The National Museum of Australian Pottery recently acquired the earliest known surviving water filter made "expressly for the Colony".
"An antiques dealer in Sydney had bought it from a lady who was going to a retirement home - he asked us if we could tell who made it," co-director Geoff Ford said.
"We thought it was Australian-made too, but when we saw it in person, we realised it was too good a quality to be made in Australia during that period."
They saw that front of the filter was impressed with the English coat of arms.
"It was made in 1838 by George Robins at his Royal filter-works in London," Mr Ford said.
"Everything else in the museum is Australian-made pottery, but the fact it was made for a merchant in the colony, and is the earliest surviving one we know of, we felt was significant."
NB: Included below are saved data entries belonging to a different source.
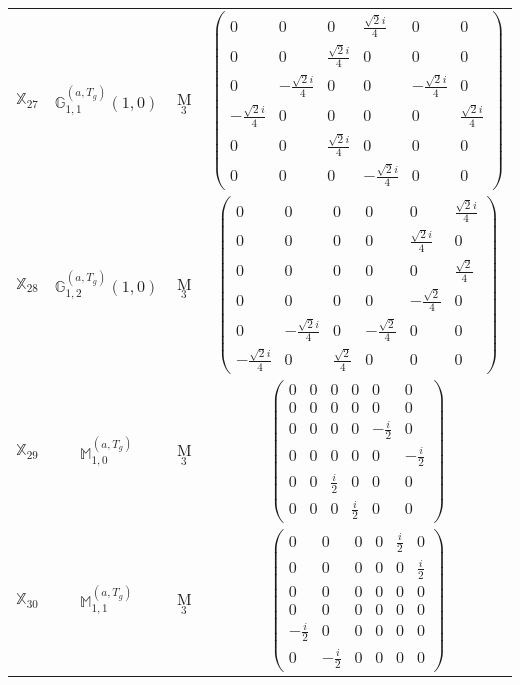 \documentclass[fleqn,10pt,landscape]{article}
\begin{document}
\begin{itemize}
\begin{center}
\begin{longtable}{c|c|c|c}
$ \mathbb{X}_{27} $ & $\mathbb{G}_{1,1}^{(a,T_{g})}(1,0)$ & M$_{3}$ & $\begin{pmatrix} 0 & 0 & 0 & \frac{\sqrt{2} i}{4} & 0 & 0 \\ 0 & 0 & \frac{\sqrt{2} i}{4} & 0 & 0 & 0 \\ 0 & - \frac{\sqrt{2} i}{4} & 0 & 0 & - \frac{\sqrt{2} i}{4} & 0 \\ - \frac{\sqrt{2} i}{4} & 0 & 0 & 0 & 0 & \frac{\sqrt{2} i}{4} \\ 0 & 0 & \frac{\sqrt{2} i}{4} & 0 & 0 & 0 \\ 0 & 0 & 0 & - \frac{\sqrt{2} i}{4} & 0 & 0 \end{pmatrix}$ \\
$ \mathbb{X}_{28} $ & $\mathbb{G}_{1,2}^{(a,T_{g})}(1,0)$ & M$_{3}$ & $\begin{pmatrix} 0 & 0 & 0 & 0 & 0 & \frac{\sqrt{2} i}{4} \\ 0 & 0 & 0 & 0 & \frac{\sqrt{2} i}{4} & 0 \\ 0 & 0 & 0 & 0 & 0 & \frac{\sqrt{2}}{4} \\ 0 & 0 & 0 & 0 & - \frac{\sqrt{2}}{4} & 0 \\ 0 & - \frac{\sqrt{2} i}{4} & 0 & - \frac{\sqrt{2}}{4} & 0 & 0 \\ - \frac{\sqrt{2} i}{4} & 0 & \frac{\sqrt{2}}{4} & 0 & 0 & 0 \end{pmatrix}$ \\
$ \mathbb{X}_{29} $ & $\mathbb{M}_{1,0}^{(a,T_{g})}$ & M$_{3}$ & $\begin{pmatrix} 0 & 0 & 0 & 0 & 0 & 0 \\ 0 & 0 & 0 & 0 & 0 & 0 \\ 0 & 0 & 0 & 0 & - \frac{i}{2} & 0 \\ 0 & 0 & 0 & 0 & 0 & - \frac{i}{2} \\ 0 & 0 & \frac{i}{2} & 0 & 0 & 0 \\ 0 & 0 & 0 & \frac{i}{2} & 0 & 0 \end{pmatrix}$ \\
$ \mathbb{X}_{30} $ & $\mathbb{M}_{1,1}^{(a,T_{g})}$ & M$_{3}$ & $\begin{pmatrix} 0 & 0 & 0 & 0 & \frac{i}{2} & 0 \\ 0 & 0 & 0 & 0 & 0 & \frac{i}{2} \\ 0 & 0 & 0 & 0 & 0 & 0 \\ 0 & 0 & 0 & 0 & 0 & 0 \\ - \frac{i}{2} & 0 & 0 & 0 & 0 & 0 \\ 0 & - \frac{i}{2} & 0 & 0 & 0 & 0 \end{pmatrix}$ \\

\end{longtable}
\end{center}
\end{itemize}
\end{document}

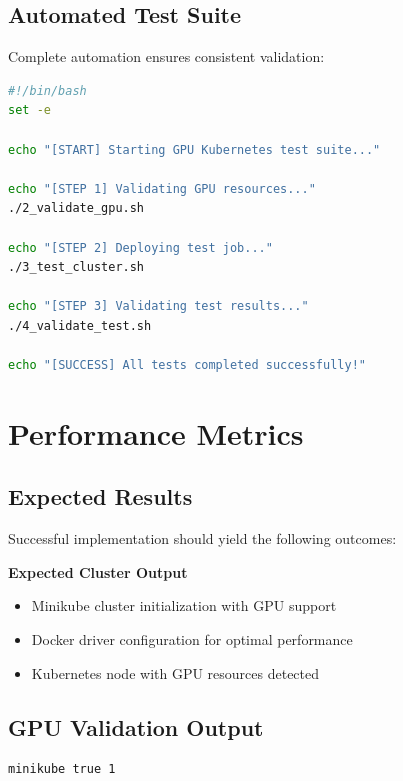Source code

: \documentclass[12pt,a4paper]{report}
\begin{document}
\section{Automated Test Suite}
Complete automation ensures consistent validation:

\begin{lstlisting}[language=bash,caption=Automated Test Suite,label=lst:test-suite]
#!/bin/bash
set -e

echo "[START] Starting GPU Kubernetes test suite..."

echo "[STEP 1] Validating GPU resources..."
./2_validate_gpu.sh

echo "[STEP 2] Deploying test job..."
./3_test_cluster.sh

echo "[STEP 3] Validating test results..."
./4_validate_test.sh

echo "[SUCCESS] All tests completed successfully!"
\end{lstlisting}

\chapter{Performance Metrics}
\label{chap:performance}

\section{Expected Results}
Successful implementation should yield the following outcomes:

\begin{center}
\colorbox{primarycolor}{
    \color{white}\textbf{Expected Cluster Output}
}
\end{center}

\vspace{0.3cm}

\begin{itemize}
    \item Minikube cluster initialization with GPU support
    \item Docker driver configuration for optimal performance
    \item Kubernetes node with GPU resources detected
\end{itemize}

\section{GPU Validation Output}
\begin{lstlisting}[language=bash,caption=Expected GPU Validation Output,label=lst:gpu-output]
minikube true 1
\end{lstlisting}
\end{document}
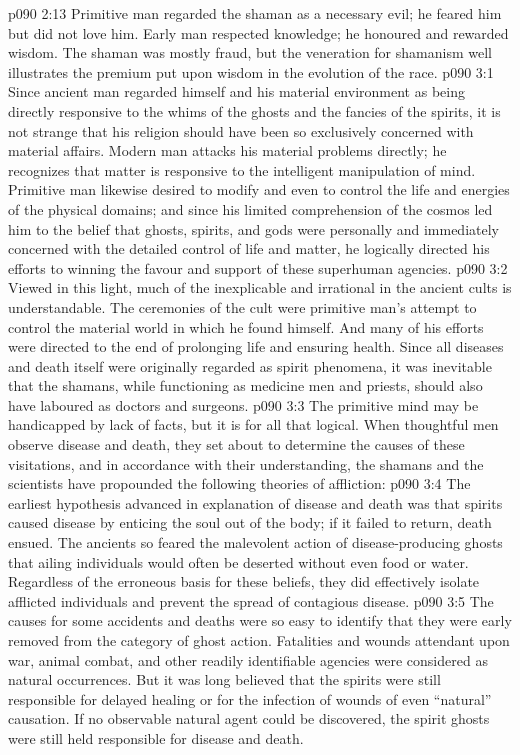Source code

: \vs p090 2:13 Primitive man regarded the shaman as a necessary evil; he feared him but did not love him. Early man respected knowledge; he honoured and rewarded wisdom. The shaman was mostly fraud, but the veneration for shamanism well illustrates the premium put upon wisdom in the evolution of the race.
\vs p090 3:1 Since ancient man regarded himself and his material environment as being directly responsive to the whims of the ghosts and the fancies of the spirits, it is not strange that his religion should have been so exclusively concerned with material affairs. Modern man attacks his material problems directly; he recognizes that matter is responsive to the intelligent manipulation of mind. Primitive man likewise desired to modify and even to control the life and energies of the physical domains; and since his limited comprehension of the cosmos led him to the belief that ghosts, spirits, and gods were personally and immediately concerned with the detailed control of life and matter, he logically directed his efforts to winning the favour and support of these superhuman agencies.
\vs p090 3:2 Viewed in this light, much of the inexplicable and irrational in the ancient cults is understandable. The ceremonies of the cult were primitive man’s attempt to control the material world in which he found himself. And many of his efforts were directed to the end of prolonging life and ensuring health. Since all diseases and death itself were originally regarded as spirit phenomena, it was inevitable that the shamans, while functioning as medicine men and priests, should also have laboured as doctors and surgeons.
\vs p090 3:3 The primitive mind may be handicapped by lack of facts, but it is for all that logical. When thoughtful men observe disease and death, they set about to determine the causes of these visitations, and in accordance with their understanding, the shamans and the scientists have propounded the following theories of affliction:
\vs p090 3:4 \bibnobreakspace {} The earliest hypothesis advanced in explanation of disease and death was that spirits caused disease by enticing the soul out of the body; if it failed to return, death ensued. The ancients so feared the malevolent action of disease\hyp{}producing ghosts that ailing individuals would often be deserted without even food or water. Regardless of the erroneous basis for these beliefs, they did effectively isolate afflicted individuals and prevent the spread of contagious disease.
\vs p090 3:5 \bibnobreakspace {} The causes for some accidents and deaths were so easy to identify that they were early removed from the category of ghost action. Fatalities and wounds attendant upon war, animal combat, and other readily identifiable agencies were considered as natural occurrences. But it was long believed that the spirits were still responsible for delayed healing or for the infection of wounds of even “natural” causation. If no observable natural agent could be discovered, the spirit ghosts were still held responsible for disease and death.

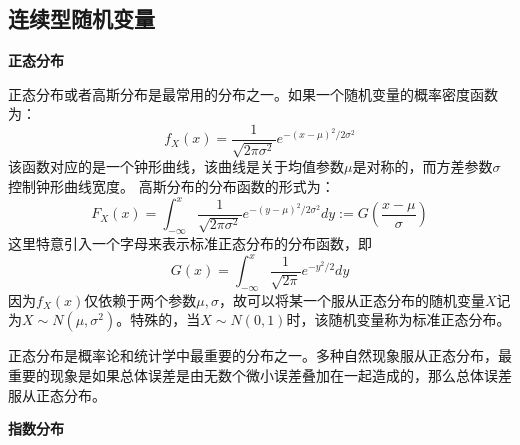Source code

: \documentclass{ctexart}
\begin{document}
            \subsection{连续型随机变量}
                \textbf{正态分布} 
                
                正态分布或者高斯分布是最常用的分布之一。如果一个随机变量的概率密度函数为：
                \begin{equation}
                    f_X(x) = \frac{1}{\sqrt{2\pi \sigma^2}}e^{-(x-\mu)^2/2\sigma^2}
                \end{equation}
                该函数对应的是一个钟形曲线，该曲线是关于均值参数$\mu$是对称的，而方差参数$\sigma$控制钟形曲线宽度。
                高斯分布的分布函数的形式为：
                \begin{equation}
                    F_X(x) = \int_{-\infty}^x\frac{1}{\sqrt{2\pi \sigma^2}}e^{-(y-\mu)^2/2\sigma^2}dy:=G(\frac{x-\mu}{\sigma})
                \end{equation}
                这里特意引入一个字母来表示标准正态分布的分布函数，即
                \begin{equation}
                    G(x) = \int_{-\infty}^x \frac{1}{\sqrt{2\pi}}e^{-y^2/2}dy
                \end{equation}
                因为$f_X(x)$仅依赖于两个参数$\mu,\sigma$，故可以将某一个服从正态分布的随机变量$X$记为$X\sim N(\mu,\sigma^2)$。特殊的，当$X\sim N(0,1)$时，该随机变量称为标准正态分布。
                
                正态分布是概率论和统计学中最重要的分布之一。多种自然现象服从正态分布，最重要的现象是如果总体误差是由无数个微小误差叠加在一起造成的，那么总体误差服从正态分布。
                
                \textbf{指数分布}
                
\end{document}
The Fords traced back the history of John Cohen and also discovered that the filter's owner was linked to James Bettington.
"She was a direct descendant of the people who set up Oatlands House," Mr Ford said.
"Oatlands is now a suburb of Parramatta, and the original homestead is now being used for weddings.
IN OTHER NEWS:
"The house was built pre-1837 and the filter is 1838, so someone had obviously bought it from John Cohen at his warehouse in George Street and taken it out to the property."
Further confirming their hunch was a notice published in The Sydney Monitor & Commercial Advertiser on October 31, 1838, advertising the sale of filters "manufactured expressly for the Colony".
The Lotus was among the many ships transporting goods to and from Australia.
The 77-centimetre-tall salt-glazed filter used charcoal pushed between perforated plates to purify water.
That particular style went out of fashion in the 1900s, as it was too difficult to replace the charcoal without breaking the plates.
There are just under 2000 pieces on display at the The National Museum of Australian Pottery, which is open from Thursday to Tuesday, 9.30am to 4pm.